WHAT TO DO: Go through the entries, filter for the word "simple", and copy every line that has it.

DATASET RECORDS:
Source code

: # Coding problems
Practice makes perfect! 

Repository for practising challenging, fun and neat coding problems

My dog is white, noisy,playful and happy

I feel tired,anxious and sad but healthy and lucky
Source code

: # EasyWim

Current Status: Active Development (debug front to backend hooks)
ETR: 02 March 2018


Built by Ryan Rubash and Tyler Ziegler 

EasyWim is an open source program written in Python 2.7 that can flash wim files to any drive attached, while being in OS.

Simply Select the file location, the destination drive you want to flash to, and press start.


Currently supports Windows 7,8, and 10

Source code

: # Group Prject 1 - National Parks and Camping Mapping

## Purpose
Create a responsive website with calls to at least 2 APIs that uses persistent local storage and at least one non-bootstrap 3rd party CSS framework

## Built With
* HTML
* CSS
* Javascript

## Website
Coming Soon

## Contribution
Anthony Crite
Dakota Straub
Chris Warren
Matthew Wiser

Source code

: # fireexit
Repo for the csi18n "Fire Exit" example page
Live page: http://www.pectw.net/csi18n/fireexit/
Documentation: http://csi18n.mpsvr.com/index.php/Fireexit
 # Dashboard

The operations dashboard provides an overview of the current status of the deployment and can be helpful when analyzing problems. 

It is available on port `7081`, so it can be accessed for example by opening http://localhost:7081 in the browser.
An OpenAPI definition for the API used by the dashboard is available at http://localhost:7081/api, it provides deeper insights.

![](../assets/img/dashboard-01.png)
---
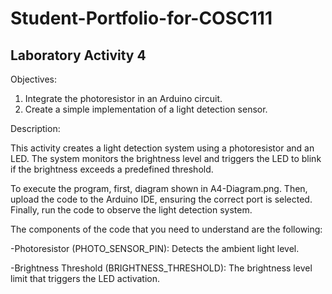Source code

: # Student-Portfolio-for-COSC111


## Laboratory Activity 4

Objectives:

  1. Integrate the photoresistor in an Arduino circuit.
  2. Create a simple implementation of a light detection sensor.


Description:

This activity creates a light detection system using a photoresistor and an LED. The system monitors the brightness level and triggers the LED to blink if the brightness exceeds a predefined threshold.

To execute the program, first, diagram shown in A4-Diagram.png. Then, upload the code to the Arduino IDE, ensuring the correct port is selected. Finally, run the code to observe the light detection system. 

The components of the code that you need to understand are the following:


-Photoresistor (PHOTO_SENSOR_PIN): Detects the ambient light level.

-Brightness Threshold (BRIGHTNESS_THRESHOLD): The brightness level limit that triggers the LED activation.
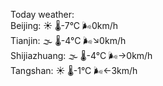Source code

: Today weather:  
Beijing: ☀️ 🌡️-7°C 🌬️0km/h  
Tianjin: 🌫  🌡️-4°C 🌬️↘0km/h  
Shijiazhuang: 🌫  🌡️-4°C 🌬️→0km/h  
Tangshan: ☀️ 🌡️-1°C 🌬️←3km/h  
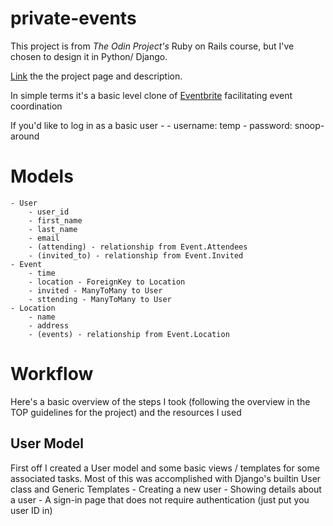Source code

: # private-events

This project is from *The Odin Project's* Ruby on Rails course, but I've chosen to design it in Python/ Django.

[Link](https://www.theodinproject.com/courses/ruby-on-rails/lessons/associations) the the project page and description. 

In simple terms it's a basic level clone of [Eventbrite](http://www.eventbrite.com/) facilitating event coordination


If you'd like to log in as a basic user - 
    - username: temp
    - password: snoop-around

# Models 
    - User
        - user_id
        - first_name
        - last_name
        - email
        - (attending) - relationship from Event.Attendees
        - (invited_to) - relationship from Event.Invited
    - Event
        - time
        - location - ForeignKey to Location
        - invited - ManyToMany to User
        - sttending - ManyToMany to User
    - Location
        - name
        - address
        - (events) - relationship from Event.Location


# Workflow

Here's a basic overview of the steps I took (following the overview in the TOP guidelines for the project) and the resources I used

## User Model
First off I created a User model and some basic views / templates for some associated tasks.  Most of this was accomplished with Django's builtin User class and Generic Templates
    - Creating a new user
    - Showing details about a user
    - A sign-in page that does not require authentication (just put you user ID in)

WRITTEN SOLUTION:
  2. Create a simple implementation of a light detection sensor.
In simple terms it's a basic level clone of [Eventbrite](http://www.eventbrite.com/) facilitating event coordination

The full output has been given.